Let us now consider a network G with N nodes and let A be the chosen community detection algorithm. The partition of nodes into communities, as obtained by applying A on G, can be represented by an N-dimensional vector \(\overrightarrow{\sigma }\), where the i-th component \({\sigma }_{i}\) denotes the community to which node i was assigned to. The values in \(\overrightarrow{\sigma }\) range from 1 (community one) to M which is the total number of detected communities.

Given the partition \(\overrightarrow{\sigma }\), we calculate the M-dimensional probability vector \(\overrightarrow{P}\) which represents the proportional size of the clusters in the network

$$P\equiv [\frac{{c}_{1}}{N},\frac{{c}_{2}}{N},\,\mathrm{..},\,\frac{{c}_{M}}{N}]$$
(1)

where ci is the size of community i. More specifically, the vector \(\overrightarrow{P}\) represents the probability of randomly drawing a node from each community (note that \({\sum }_{i\mathrm{=1}}^{M}\,{P}_{i}=1\)).

Finally, we apply Shannon entropy to the probability vector:

$$S\equiv H(P)\equiv -\,\sum _{i=1}^{M}{P}_{i}\,log({P}_{i})\mathrm{.}$$
(2)

and the resulting value is defined as the “structural entropy” of network G.
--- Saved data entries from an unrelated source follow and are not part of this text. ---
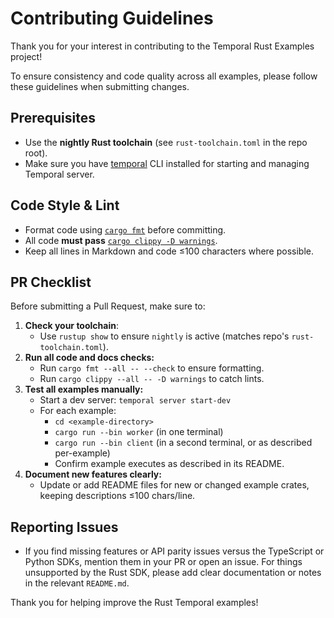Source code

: # Contributing Guidelines

Thank you for your interest in contributing to the Temporal Rust Examples project!

To ensure consistency and code quality across all examples, please follow these guidelines when submitting changes.

## Prerequisites

- Use the **nightly Rust toolchain** (see `rust-toolchain.toml` in the repo root).
- Make sure you have [temporal](https://github.com/temporalio/cli) CLI installed for starting and managing Temporal server.

## Code Style & Lint

- Format code using [`cargo fmt`](https://github.com/rust-lang/rustfmt) before committing.
- All code **must pass** [`cargo clippy -D warnings`](https://github.com/rust-lang/rust-clippy).
- Keep all lines in Markdown and code ≤100 characters where possible.

## PR Checklist

Before submitting a Pull Request, make sure to:

1. **Check your toolchain**:
   - Use `rustup show` to ensure `nightly` is active (matches repo's `rust-toolchain.toml`).
2. **Run all code and docs checks:**
   - Run `cargo fmt --all -- --check` to ensure formatting.
   - Run `cargo clippy --all -- -D warnings` to catch lints.
3. **Test all examples manually:**
   - Start a dev server: `temporal server start-dev`
   - For each example:
     - `cd <example-directory>`
     - `cargo run --bin worker` (in one terminal)
     - `cargo run --bin client` (in a second terminal, or as described per-example)
     - Confirm example executes as described in its README.
4. **Document new features clearly:**
   - Update or add README files for new or changed example crates, keeping descriptions ≤100 chars/line.

## Reporting Issues

- If you find missing features or API parity issues versus the TypeScript or Python SDKs, mention them in your PR or open an issue. For things unsupported by the Rust SDK, please add clear documentation or notes in the relevant `README.md`.

Thank you for helping improve the Rust Temporal examples!
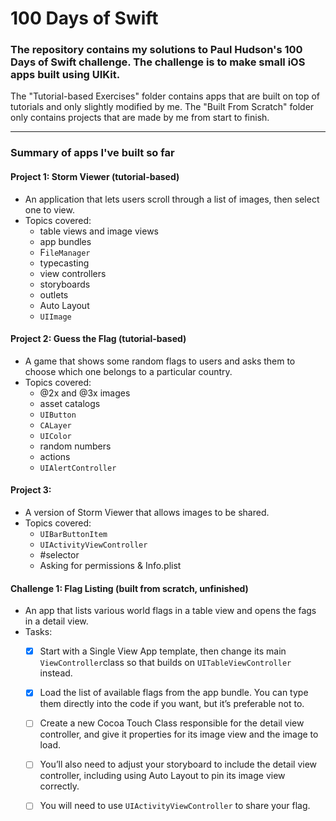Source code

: # 100 Days of Swift

### The repository contains my solutions to Paul Hudson's 100 Days of Swift challenge. The challenge is to make small iOS apps built using UIKit.

The "Tutorial-based Exercises" folder contains apps that are built on top of tutorials and only slightly modified by me. The "Built From Scratch" folder only contains projects that are made by me from start to finish.

---

### Summary of apps I've built so far

#### Project 1: Storm Viewer (tutorial-based)

- An application that lets users scroll through a list of images, then select one to view.
- Topics covered:
   - table views and image views
   - app bundles
   - F`ileManager`
   - typecasting
   - view controllers
   - storyboards
   - outlets
   - Auto Layout
   - `UIImage`

#### Project 2: Guess the Flag (tutorial-based)

- A game that shows some random flags to users and asks them to choose which one belongs to a particular country.
- Topics covered:
   - @2x and @3x images
   - asset catalogs
   - `UIButton`
   - `CALayer`
   - `UIColor`
   - random numbers
   - actions
   - `UIAlertController`

#### Project 3:

- A version of Storm Viewer that allows images to be shared.
- Topics covered:
   - `UIBarButtonItem`
   - `UIActivityViewController`
   - \#selector
   - Asking for permissions & Info.plist

#### Challenge 1: Flag Listing (built from scratch, unfinished)

- An app that lists various world flags in a table view and opens the fags in a detail view.
- Tasks:
   - [x] Start with a Single View App template, then change its main `ViewController`class so that builds on `UITableViewController` instead.
   - [x] Load the list of available flags from the app bundle. You can type them directly into the code if you want, but it’s preferable not to.
   - [ ] Create a new Cocoa Touch Class responsible for the detail view controller, and give it properties for its image view and the image to load.
   - [ ] You’ll also need to adjust your storyboard to include the detail view controller, including using Auto Layout to pin its image view correctly.
   - [ ] You will need to use `UIActivityViewController` to share your flag.

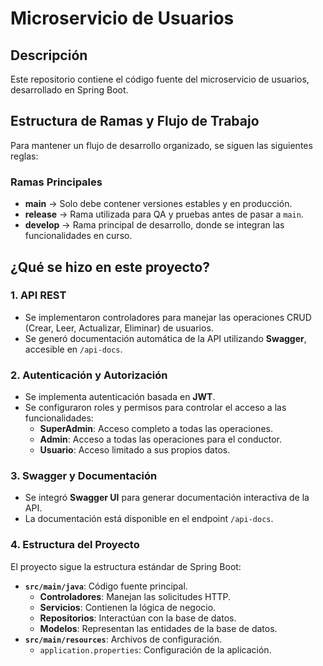 # Microservicio de Usuarios

## Descripción
Este repositorio contiene el código fuente del microservicio de usuarios, desarrollado en Spring Boot.

## Estructura de Ramas y Flujo de Trabajo
Para mantener un flujo de desarrollo organizado, se siguen las siguientes reglas:

### Ramas Principales
- **main** → Solo debe contener versiones estables y en producción.
- **release** → Rama utilizada para QA y pruebas antes de pasar a `main`.
- **develop** → Rama principal de desarrollo, donde se integran las funcionalidades en curso.

## ¿Qué se hizo en este proyecto?

### 1. **API REST**
- Se implementaron controladores para manejar las operaciones CRUD (Crear, Leer, Actualizar, Eliminar) de usuarios.
- Se generó documentación automática de la API utilizando **Swagger**, accesible en `/api-docs`.

### 2. **Autenticación y Autorización**
- Se implementa autenticación basada en **JWT**.
- Se configuraron roles y permisos para controlar el acceso a las funcionalidades:
  - **SuperAdmin**: Acceso completo a todas las operaciones.
  - **Admin**: Acceso a todas las operaciones para el conductor.
  - **Usuario**: Acceso limitado a sus propios datos.

### 3. **Swagger y Documentación**
- Se integró **Swagger UI** para generar documentación interactiva de la API.
- La documentación está disponible en el endpoint `/api-docs`.

### 4. **Estructura del Proyecto**
El proyecto sigue la estructura estándar de Spring Boot:
- **`src/main/java`**: Código fuente principal.
  - **Controladores**: Manejan las solicitudes HTTP.
  - **Servicios**: Contienen la lógica de negocio.
  - **Repositorios**: Interactúan con la base de datos.
  - **Modelos**: Representan las entidades de la base de datos.
- **`src/main/resources`**: Archivos de configuración.
  - `application.properties`: Configuración de la aplicación.
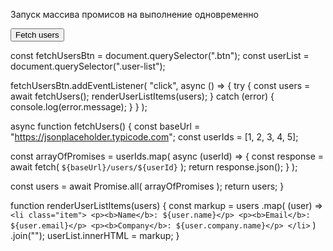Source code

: Запуск массива промисов на выполнение одновременно

<button type="button" class="btn">Fetch users</button>
<ul class="user-list"></ul>


const fetchUsersBtn =
  document.querySelector(".btn");
const userList =
  document.querySelector(".user-list");

fetchUsersBtn.addEventListener(
  "click",
  async () => {
    try {
      const users = await fetchUsers();
      renderUserListItems(users);
    } catch (error) {
      console.log(error.message);
    }
  }
);

async function fetchUsers() {
  const baseUrl =
    "https://jsonplaceholder.typicode.com";
  const userIds = [1, 2, 3, 4, 5];

  const arrayOfPromises = userIds.map(
    async (userId) => {
      const response = await fetch(
        `${baseUrl}/users/${userId}`
      );
      return response.json();
    }
  );

  const users = await Promise.all(
    arrayOfPromises
  );
  return users;
}

function renderUserListItems(users) {
  const markup = users
    .map(
      (user) => `<li class="item">
        <p><b>Name</b>: ${user.name}</p>
        <p><b>Email</b>: ${user.email}</p>
        <p><b>Company</b>: ${user.company.name}</p>
      </li>`
    )
    .join("");
  userList.innerHTML = markup;
}
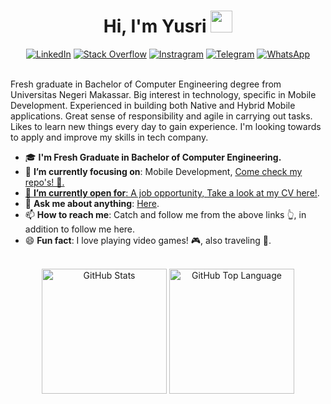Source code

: <h1 align="center"><b>Hi, I'm Yusri </b><img src="https://media.giphy.com/media/hvRJCLFzcasrR4ia7z/giphy.gif" width="35"></h1>

  <div align=center>
    <a href="https://www.linkedin.com/in/muhnuryusri/"><img src="https://img.shields.io/badge/Linkedin-0077b5?style=flat&logo=linkedin" alt="LinkedIn" /></a>
    <a href="https://stackoverflow.com/users/15612626/yusri"><img src="https://img.shields.io/badge/Stack Overflow-f48024?style=flat&logo=stackoverflow&logoColor=white" alt="Stack Overflow" /></a>
    <a href="https://www.instagram.com/muhnuryusri_/"><img src="https://img.shields.io/badge/Instagram-E4405F?style=flat&logo=instagram&logoColor=white" alt="Instragram" /></a>
    <a href="https://t.me/muhnuryusri"><img src="https://img.shields.io/badge/Telegram-0088cc?style=flat&logo=telegram" alt="Telegram" /></a>
    <a href="https://wa.me/+62895804734146"><img src="https://img.shields.io/badge/WhatsApp-25D366?style=flat&logo=whatsapp&logoColor=white" alt="WhatsApp" /></a>
  </div>
<br>

Fresh graduate in Bachelor of Computer Engineering degree from Universitas Negeri Makassar. Big interest in technology, specific in Mobile Development. Experienced in building both Native and Hybrid Mobile applications. Great sense of responsibility and agile in carrying out tasks. Likes to learn new things every day to gain experience. I'm looking towards to apply and improve my skills in tech company.


  <ul>
    <li>🎓 <b>I'm Fresh Graduate in Bachelor of Computer Engineering.</b></li>
    <li>🎯 <b>I’m currently focusing on</b>: Mobile Development</a>, <a href="https://github.com/muhnuryusri?tab=repositories">Come check my repo's! 🤩.</li>
    <li>🤔 <b>I’m currently open for</b>: A job opportunity, <a href="https://drive.google.com/file/d/1P_-snnPJJaBxlDzaUnu6l6W7dvvrdVPm/view?usp=sharing">Take a look at my CV here!</a>.</li>
    <li>💬 <b>Ask me about anything</b>: <a href="https://github.com/muhnuryusri/muhnuryusri/issues">Here</a>.</li>
    <li>📫 <b>How to reach me</b>: Catch and follow me from the above links 👆, in addition to follow me here.</li>
    <li>😄 <b>Fun fact</b>: I love playing video games! 🎮, also traveling 🧳.</li>
  </ul>
<br>

  <div align="center">
    <img src="https://github-readme-stats.vercel.app/api?username=muhnuryusri&title_color=6FDA44&text_color=FFFFFF&show_icons=true&icon_color=6FDA44&include_all_commits=true&count_private=true&theme=gotham" alt="GitHub Stats" height="200" />
    <img src="https://github-readme-stats.vercel.app/api/top-langs/?username=anuraghazra&layout=compact&theme=gotham" alt="GitHub Top Language" height="200" />
  </div>
<!---
muhnuryusri/muhnuryusri is a ✨ special ✨ repository because its `README.md` (this file) appears on your GitHub profile.
You can click the Preview link to take a look at your changes.
--->
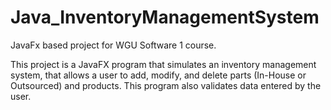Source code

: # Java_InventoryManagementSystem

JavaFx based project for WGU Software 1 course.

This project is a JavaFX program that simulates an inventory management system,
that allows a user to add, modify, and delete parts (In-House or Outsourced)
and products.  This program also validates data entered by the user.
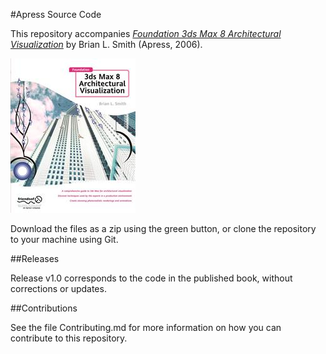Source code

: #Apress Source Code

This repository accompanies [*Foundation 3ds Max 8 Architectural Visualization*](http://www.apress.com/9781590595572) by Brian L. Smith (Apress, 2006).

![Cover image](9781590595572.jpg)

Download the files as a zip using the green button, or clone the repository to your machine using Git.

##Releases

Release v1.0 corresponds to the code in the published book, without corrections or updates.

##Contributions

See the file Contributing.md for more information on how you can contribute to this repository.
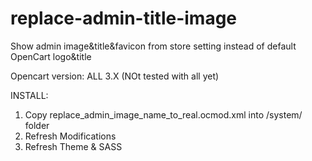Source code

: # replace-admin-title-image
Show admin image&amp;title&amp;favicon from store setting instead of default OpenCart logo&amp;title

Opencart version: ALL 3.X 
(NOt tested with all yet)

INSTALL:
1. Copy replace_admin_image_name_to_real.ocmod.xml into /system/ folder
2. Refresh Modifications
3. Refresh Theme & SASS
Structural entropy is calculated based on the number of communities and their sizes. The calculation does not take into account the internal structure of the communities. Consider a network of N nodes. The minimal value for the structural entropy of a network is 0, and this value is obtained when all nodes in the network are assigned to the same community (i.e., a single huge community). In contrast, the maximal value for the structural entropy of a network is obtained when each node is assigned to its own (different) community (i.e. N singleton communities). The value in this case depends on the number of nodes in the network N. If we fix the number of communities to a given number C, then the minimal value is obtained in the case of C − 1 singleton communities and a single large community with N − C + 1 nodes. Similarly, the maximal value is obtained in the case of C communities, each having N/C nodes.

To illustrate the possible range of values of Structural Entropy, we plot in Fig. 1 the maximal and minimal structural entropy values for networks that consist of 1000 nodes and a varying number of communities. The red line represents the maximal value and the blue line represents the minimal value of the structural entropy as a function of the number of communities. Clearly, in realistic network configurations, the actual structural entropy value will be somewhere in between these two lines.

Figure 1
figure 1

Minimal (blue) and maximal (red) structural entropy values for networks with a thousand nodes and a varying number of communities.

The structural entropy measure encapsulates considerable amount of information regarding the community structure of the network in a single value, and can serve as a valuable indicator in different domains. In particular, the proposed measure is analogous to (and inspired by) the Shannon Index, which is commonly used in the ecological literature, as an indicator of the diversity level in an ecosystem. Here, we essentially adjust the Shannon Index to the setting of complex networks to measure structural diversity. In other words, we measure the diversity level as emerged from the structure of the network, i.e. size and number of communities, as obtained by a community detection algorithm. The measure quantifies the diversification in the network in terms of connectivity, i.e. the level of node fragmentation to different groups (communities) in the network. While Shannon Index gives a general indication to the current state of a system, the index itself is not explicitly informative. In contrast to the common use of Shannon Index in ecology, we want to analyze the dynamics of our proposed measure as it evolves over time.

Continuous monitoring of correlation-based networks

Monitoring the dynamics of structural entropy over time can reveal significant information on underlying processes in the system. In this section, we propose a general approach for the continuous monitoring of structural entropy for the specific case of correlation based networks.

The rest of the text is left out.